Might additional modules be added in future updates? Note there may be more than one required to get this working.

I can’t answer specifically, but if you monitor “dmesg --follow”, and examine what appears as a result of plugging in the USB cable, what shows up? It would be most informative if you have a DVD in the drive at the time you connect the USB cable.

There are basically two sets of requirements:

  • The hardware support.
  • The filesystem type support for what is on the DVD you use.
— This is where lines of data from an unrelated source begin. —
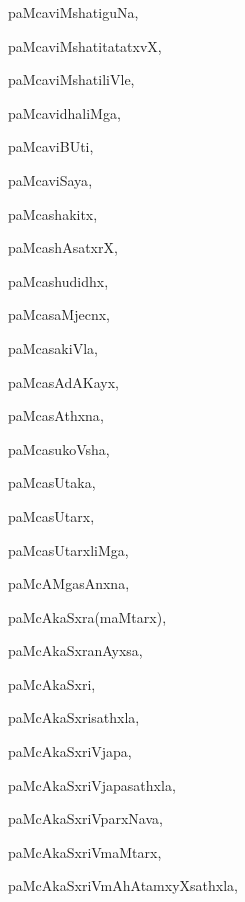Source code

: \begin{multicols}{3}
{\noindent
{paMcaviMshatiguNa}, \pageref{paMcaviMshatiguNa}

\noindent
{paMcaviMshatitatatxvX}, \pageref{paMcaviMshatitatatxvX}

\noindent
{paMcaviMshatiliVle}, \pageref{paMcaviMshatiliVle}

\noindent
{paMcavidhaliMga}, \pageref{paMcavidhaliMga}

\noindent
{paMcaviBUti}, \pageref{paMcaviBUti}

\noindent
{paMcaviSaya}, \pageref{paMcaviSaya}

\noindent
{paMcashakitx}, \pageref{paMcashakitx}

\noindent
{paMcashAsatxrX}, \pageref{paMcashAsatxrX}

\noindent
{paMcashudidhx}, \pageref{paMcashudidhx}

\noindent
{paMcasaMjecnx}, \pageref{paMcasaMjecnx}

\noindent
{paMcasakiVla}, \pageref{paMcasakiVla}

\noindent
{paMcasAdAKayx}, \pageref{paMcasAdAKayx}

\noindent
{paMcasAthxna}, \pageref{paMcasAthxna}

\noindent
{paMcasukoVsha}, \pageref{paMcasukoVsha}

\noindent
{paMcasUtaka}, \pageref{paMcasUtaka}

\noindent
{paMcasUtarx}, \pageref{paMcasUtarx}

\noindent
{paMcasUtarxliMga}, \pageref{paMcasUtarxliMga}

\noindent
{paMcAMgasAnxna}, \pageref{paMcAMgasAnxna}

\noindent
{paMcAkaSxra(maMtarx)}, \pageref{paMcAkaSxramaMtarx}

\noindent
{paMcAkaSxranAyxsa}, \pageref{paMcAkaSxranAyxsa}

\noindent
{paMcAkaSxri}, \pageref{paMcAkaSxri}

\noindent
{paMcAkaSxrisathxla}, \pageref{paMcAkaSxrisathxla}

\noindent
{paMcAkaSxriVjapa}, \pageref{paMcAkaSxriVjapa}

\noindent
{paMcAkaSxriVjapasathxla}, \pageref{paMcAkaSxriVjapasathxla}

\noindent
{paMcAkaSxriVparxNava}, \pageref{paMcAkaSxriVparxNava}

\noindent
{paMcAkaSxriVmaMtarx}, \pageref{paMcAkaSxriVmaMtarx}

\noindent
{paMcAkaSxriVmAhAtamxyXsathxla}, \pageref{paMcAkaSxriVmAhAtamxyXsathxla}

}
\end{multicols}
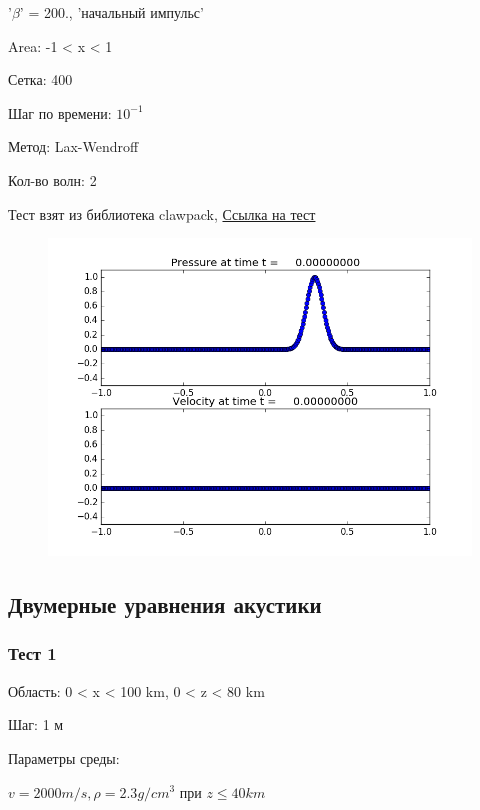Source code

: \documentclass{article}
\begin{document}
             '$\beta$' = 200.,  'начальный импульс'
             
 Area: -1 < x < 1
 
Сетка: 400
 
Шаг по времени: $10^{-1}$
 
Метод: Lax-Wendroff
 
Кол-во волн: 2
 
  Тест взят из библиотека clawpack, \cite{clawpack}
  \href{http://www.clawpack.org/gallery/_static/classic/examples/acoustics_1d_example1/README.html}{Ссылка на тест}
 
 \begin{figure}[h]
  \begin{center}
    \includegraphics[scale=0.5]{1D_acoustic_test/TEST4/frame0000fig1.png}
  \end{center}
\end{figure}
 
\newpage
\subsection{Двумерные уравнения акустики}

\subsubsection{Тест 1} 

Область: 0 < x < 100 km, 0 < z < 80 km

Шаг: 1 м

Параметры среды: 

$v = 2000 m/s, \rho = 2.3 g/cm^3$ при $z \leq 40 km$
\end{document}
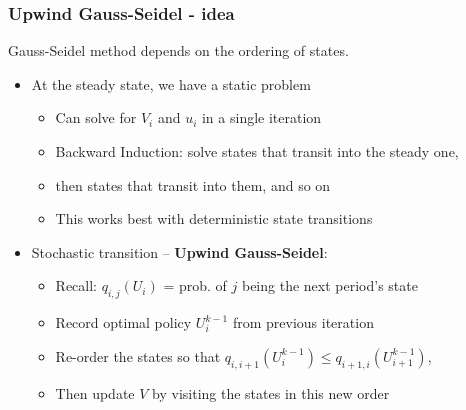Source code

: \documentclass[bigger,handout]{beamer}
\begin{document}
\begin{frame}%

\frametitle{Upwind Gauss-Seidel - idea}

Gauss-Seidel method depends on the ordering of states.

\begin{itemize}
\item At the steady state, we have a static problem

\begin{itemize}
\item Can solve for $V_{i}$ and $u_{i}$ in a single iteration

\item Backward Induction: solve states that transit \newline
into the steady one,

\item then states that transit into them, and so on

\item This works best with deterministic state transitions
\end{itemize}

\item Stochastic transition -- \textbf{Upwind Gauss-Seidel}:

\begin{itemize}
\item Recall: $q_{i,j}(U_{i})$ = prob. of $j$ being the next period's state

\item Record optimal policy $U_{i}^{k-1}$ from previous iteration

\item Re-order the states so that $q_{i,i+1}(U_{i}^{k-1})\leq
q_{i+1,i}(U_{i+1}^{k-1})$,

\item Then update $V$ by visiting the states in this new order
\end{itemize}
\end{itemize}



\end{frame}%
\end{document}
Plug-in should provide clues. Very likely you can simply copy kernel loadable module files to the correct place for whichever support the dmesg says is missing. Step one is to see if a device is created, e.g., “/dev/sr0”, and step two is to see if the media itself can be interpreted.

Thanks for the reply but I know what’s missing (or at least the first thing that’s missing); it lacks the sr_mod (SCSI raw) module because CONFIG_BLK_DEV_SR is not set. dmesg shows that the USB-level stuff works but no sr0 device is created. If you or anyone else could check if this is still the case in newer kernel packages that would be useful. find /lib/modules -name 'sr_mod.ko' -print

This isn’t complete information, but it sounds like if you run this command:
zcat /proc/config.gz | grep 'CONFIG_BLK_DEV_SR'
…then it’ll show not configured.

Before I go further I’m going to describe module search. The kernel has a base version, and during build, someone would have set up a string for “CONFIG_LOCALVERSION” (this is what so many people fail to think of until module load fails). If your kernel is release 5.10.104, and if your CONFIG_LOCALVERSION was “-tegra” during that kernel build, then the command “uname -r” will output “5.10.104-tegra”. This means the kernel Image will search for modules at:
/lib/modules/$(uname -r)/kernel/
…which is:
/lib/modules/5.10.104-tegra/kernel/

Within that location the module file is in the same subdirectory as the subdirectory of the kernel source that built that module. If you fail to use the same kernel source version, or if you fail to set CONFIG_LOCALVERSION, then modules will fail to be found. The “/proc/config.gz” reflects the current configuration except for CONFIG_LOCALVERSION. The default for all Jetsons is:

CONFIG_LOCALVERSION="-tegra"

Please note that this is the first requirement to being able to simply build a module and copy it in place instead of replacing the entire kernel and 100% of the modules. The other requirement is that the integrated features of the kernel (those in the actual Image file) should be the same during the build of a module as that of the Image which will load those modules. If you were to build sr_mod.ko, but the source was not correctly configured to match the existing kernel, then the module would not load. If you were to build sr_mod.ko without a valid CONFIG_LOCALVERSION, then you can expect load to fail. If all of this is correct, then you can expect this to be as simple as a copy of the module as a file, and perhaps telling the kernel to note its presence.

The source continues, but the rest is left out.